Sort through the entries below and pull out lines containing the word "from".

---- Material shown

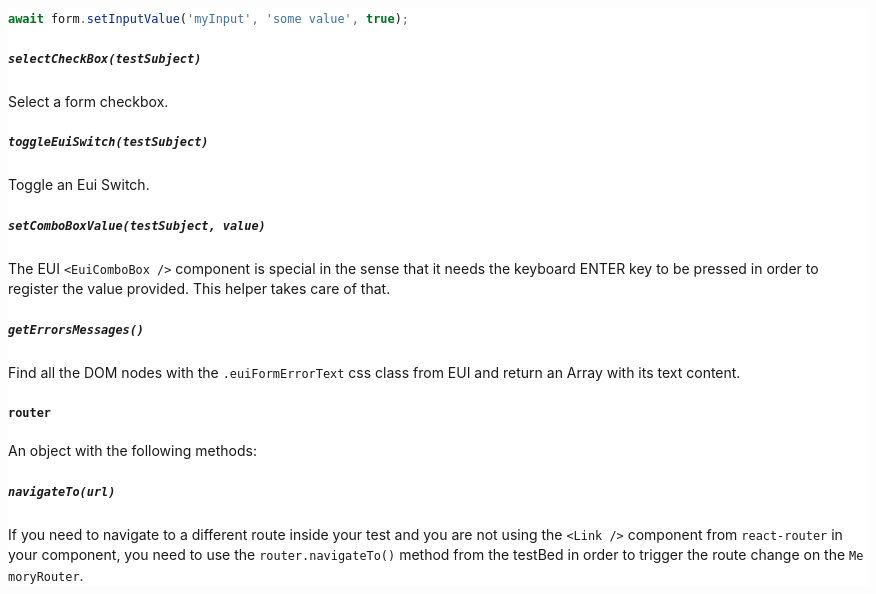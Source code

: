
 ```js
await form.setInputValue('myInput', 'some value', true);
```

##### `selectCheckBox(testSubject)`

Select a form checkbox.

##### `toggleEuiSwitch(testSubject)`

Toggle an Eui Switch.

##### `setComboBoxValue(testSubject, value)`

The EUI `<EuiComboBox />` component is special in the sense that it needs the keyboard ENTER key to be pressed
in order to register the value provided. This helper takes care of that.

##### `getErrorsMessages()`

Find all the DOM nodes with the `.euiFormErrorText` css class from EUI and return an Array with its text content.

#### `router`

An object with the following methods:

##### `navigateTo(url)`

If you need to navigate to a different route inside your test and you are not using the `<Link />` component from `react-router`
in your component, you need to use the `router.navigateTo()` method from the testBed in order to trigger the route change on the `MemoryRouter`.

--------
---- Material shown

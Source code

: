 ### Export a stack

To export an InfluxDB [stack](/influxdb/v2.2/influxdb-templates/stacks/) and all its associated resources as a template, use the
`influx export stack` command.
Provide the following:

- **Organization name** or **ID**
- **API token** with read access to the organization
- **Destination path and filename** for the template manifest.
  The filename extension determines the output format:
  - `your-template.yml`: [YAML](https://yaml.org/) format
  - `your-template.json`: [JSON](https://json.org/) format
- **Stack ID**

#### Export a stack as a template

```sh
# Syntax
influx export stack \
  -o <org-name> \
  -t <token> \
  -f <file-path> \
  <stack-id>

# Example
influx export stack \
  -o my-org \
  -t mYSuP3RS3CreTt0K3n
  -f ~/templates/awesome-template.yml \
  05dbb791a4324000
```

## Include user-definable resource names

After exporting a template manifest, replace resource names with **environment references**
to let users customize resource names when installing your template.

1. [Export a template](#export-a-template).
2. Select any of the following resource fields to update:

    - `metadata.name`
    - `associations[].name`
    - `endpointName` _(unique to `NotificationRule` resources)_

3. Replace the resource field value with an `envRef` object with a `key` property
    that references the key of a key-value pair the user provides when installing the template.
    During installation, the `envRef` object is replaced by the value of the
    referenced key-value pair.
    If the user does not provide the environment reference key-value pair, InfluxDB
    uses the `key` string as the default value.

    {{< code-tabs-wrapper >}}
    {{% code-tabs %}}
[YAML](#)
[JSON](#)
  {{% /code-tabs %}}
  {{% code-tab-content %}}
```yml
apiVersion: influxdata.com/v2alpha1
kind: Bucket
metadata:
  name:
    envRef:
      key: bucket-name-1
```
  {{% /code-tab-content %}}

--------

_Solution to the problem_.
Find all the DOM nodes with the `.euiFormErrorText` css class from EUI and return an Array with its text content.
If you need to navigate to a different route inside your test and you are not using the `<Link />` component from `react-router`
in your component, you need to use the `router.navigateTo()` method from the testBed in order to trigger the route change on the `MemoryRouter`.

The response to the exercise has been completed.